Micro furti contactless
I micro furti contactless sono eseguiti tramite la tecnologia Nfc (Near Field Communication), che consente di realizzare pagamenti non autorizzati semplicemente avvicinando il Pos pirata a borse o tasche che contengono carte di credito o debito. Infatti, il Pos contactless, che normalmente è uno strumento legale per i commercianti, può trasformarsi in un mezzo per i ladri per accumulare centinaia o addirittura migliaia di euro attraverso molteplici piccole transazioni non autorizzate. Un esempio drammatico è avvenuto a Roma, dove un turista ha subito un furto di 9.000 euro, come emerso dalle indagini.
Questo dispositivo può essere programmato per eseguire transazioni di importo minimo, il che significa che, avvicinando il Pos a pochi centimetri da una carta abilitata, la transazione avviene senza alcuna autorizzazione da parte del titolare. Il trasferimento di denaro si realizza in pochi secondi, spesso senza che la vittima ne sia a conoscenza, poiché frequentemente le notifiche bancarie per importi ridotti vengono disattivate.
Come funziona il Pos ‘pirata’
Per avviare una transazione è sufficiente un contatto ravvicinato. I ladri tendono a scegliere luoghi affollati come stazioni, autobus o mercati, dove è più facile avvicinarsi e sfiorare la borsa della vittima con il Pos pirata. Durante la transazione, il dispositivo contactless emette un suono appena udibile, spesso coperto dal rumore ambiente. Le vittime, in molti casi, non ricevono notifiche immediate degli addebiti e, in alcune situazioni, hanno disabilitato gli avvisi per gli importi minimi.
Come difendersi dal ‘pickpocketing 2.0’
Per proteggersi, è consigliabile utilizzare carte di credito o debito schermate, poiché in tal caso il Pos portatile non potrà attivarsi automaticamente.
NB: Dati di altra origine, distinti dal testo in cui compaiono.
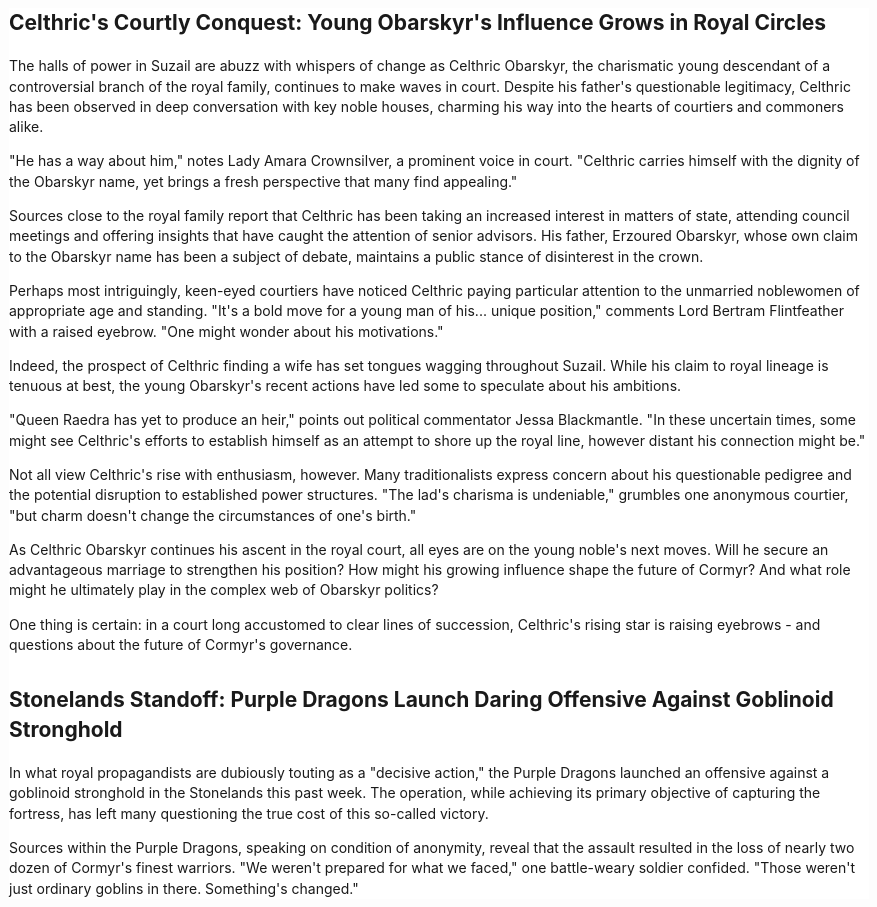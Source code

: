 ## Celthric's Courtly Conquest: Young Obarskyr's Influence Grows in Royal Circles
The halls of power in Suzail are abuzz with whispers of change as Celthric Obarskyr, the charismatic young descendant of a controversial branch of the royal family, continues to make waves in court. Despite his father's questionable legitimacy, Celthric has been observed in deep conversation with key noble houses, charming his way into the hearts of courtiers and commoners alike.

"He has a way about him," notes Lady Amara Crownsilver, a prominent voice in court. "Celthric carries himself with the dignity of the Obarskyr name, yet brings a fresh perspective that many find appealing."

Sources close to the royal family report that Celthric has been taking an increased interest in matters of state, attending council meetings and offering insights that have caught the attention of senior advisors. His father, Erzoured Obarskyr, whose own claim to the Obarskyr name has been a subject of debate, maintains a public stance of disinterest in the crown.

Perhaps most intriguingly, keen-eyed courtiers have noticed Celthric paying particular attention to the unmarried noblewomen of appropriate age and standing. "It's a bold move for a young man of his... unique position," comments Lord Bertram Flintfeather with a raised eyebrow. "One might wonder about his motivations."

Indeed, the prospect of Celthric finding a wife has set tongues wagging throughout Suzail. While his claim to royal lineage is tenuous at best, the young Obarskyr's recent actions have led some to speculate about his ambitions.

"Queen Raedra has yet to produce an heir," points out political commentator Jessa Blackmantle. "In these uncertain times, some might see Celthric's efforts to establish himself as an attempt to shore up the royal line, however distant his connection might be."

Not all view Celthric's rise with enthusiasm, however. Many traditionalists express concern about his questionable pedigree and the potential disruption to established power structures. "The lad's charisma is undeniable," grumbles one anonymous courtier, "but charm doesn't change the circumstances of one's birth."

As Celthric Obarskyr continues his ascent in the royal court, all eyes are on the young noble's next moves. Will he secure an advantageous marriage to strengthen his position? How might his growing influence shape the future of Cormyr? And what role might he ultimately play in the complex web of Obarskyr politics?

One thing is certain: in a court long accustomed to clear lines of succession, Celthric's rising star is raising eyebrows - and questions about the future of Cormyr's governance.

## Stonelands Standoff: Purple Dragons Launch Daring Offensive Against Goblinoid Stronghold
In what royal propagandists are dubiously touting as a "decisive action," the Purple Dragons launched an offensive against a goblinoid stronghold in the Stonelands this past week. The operation, while achieving its primary objective of capturing the fortress, has left many questioning the true cost of this so-called victory.

Sources within the Purple Dragons, speaking on condition of anonymity, reveal that the assault resulted in the loss of nearly two dozen of Cormyr's finest warriors. "We weren't prepared for what we faced," one battle-weary soldier confided. "Those weren't just ordinary goblins in there. Something's changed."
Lo stesso vale se nella borsa sono presenti più carte, aumentando il rischio di letture errate o multiple.
E le carte salvate sul wallet dello smartphone?
Le carte di credito memorizzate nel wallet del telefono cellulare rimangono al sicuro, poiché richiedono un’autenticazione prima di completare la transazione, anche per importi ridotti, tramite un pin/password o un’autenticazione biometrica come il riconoscimento facciale o l’impronta digitale.
È importante notare che, nel caso dei dispositivi mobili, la comunicazione avviene in modo tale che lo smartphone trasmetta al Pos un token (un codice) che garantisce l’anonimato della carta di pagamento dell’utente. Una volta autorizzato l’acquisto, la banca ricollega il token all’utente, approvando o rifiutando la transazione.